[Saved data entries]
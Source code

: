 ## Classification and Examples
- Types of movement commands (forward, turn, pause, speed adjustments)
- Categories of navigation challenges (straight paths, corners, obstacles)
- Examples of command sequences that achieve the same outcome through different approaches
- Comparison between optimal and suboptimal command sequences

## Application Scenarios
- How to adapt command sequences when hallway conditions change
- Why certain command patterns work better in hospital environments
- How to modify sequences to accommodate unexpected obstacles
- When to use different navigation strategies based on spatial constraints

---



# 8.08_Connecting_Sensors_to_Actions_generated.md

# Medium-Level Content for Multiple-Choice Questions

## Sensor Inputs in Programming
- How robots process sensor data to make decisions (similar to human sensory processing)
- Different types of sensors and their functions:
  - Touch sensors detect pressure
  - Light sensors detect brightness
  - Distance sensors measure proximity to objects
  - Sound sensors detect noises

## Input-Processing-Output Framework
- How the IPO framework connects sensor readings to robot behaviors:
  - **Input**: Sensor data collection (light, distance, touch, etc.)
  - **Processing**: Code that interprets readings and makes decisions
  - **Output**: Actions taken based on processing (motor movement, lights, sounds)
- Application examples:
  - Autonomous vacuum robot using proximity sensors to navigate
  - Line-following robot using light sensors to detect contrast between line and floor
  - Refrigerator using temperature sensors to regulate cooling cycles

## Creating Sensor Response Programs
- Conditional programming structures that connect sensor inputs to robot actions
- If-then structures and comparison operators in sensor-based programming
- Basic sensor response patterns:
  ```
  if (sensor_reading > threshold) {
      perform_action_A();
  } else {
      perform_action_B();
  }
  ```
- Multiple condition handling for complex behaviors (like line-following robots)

▶ Problem to solve
From the records above, repeat exactly the lines from the one with "- How to modify" through the one with "- Conditional programming", both included.

▶ Response to this task
- How to modify sequences to accommodate unexpected obstacles
- When to use different navigation strategies based on spatial constraints

---



# 8.08_Connecting_Sensors_to_Actions_generated.md

# Medium-Level Content for Multiple-Choice Questions

## Sensor Inputs in Programming
- How robots process sensor data to make decisions (similar to human sensory processing)
- Different types of sensors and their functions:
  - Touch sensors detect pressure
  - Light sensors detect brightness
  - Distance sensors measure proximity to objects
  - Sound sensors detect noises

## Input-Processing-Output Framework
- How the IPO framework connects sensor readings to robot behaviors:
  - **Input**: Sensor data collection (light, distance, touch, etc.)
  - **Processing**: Code that interprets readings and makes decisions
  - **Output**: Actions taken based on processing (motor movement, lights, sounds)
- Application examples:
  - Autonomous vacuum robot using proximity sensors to navigate
  - Line-following robot using light sensors to detect contrast between line and floor
  - Refrigerator using temperature sensors to regulate cooling cycles

## Creating Sensor Response Programs
- Conditional programming structures that connect sensor inputs to robot actions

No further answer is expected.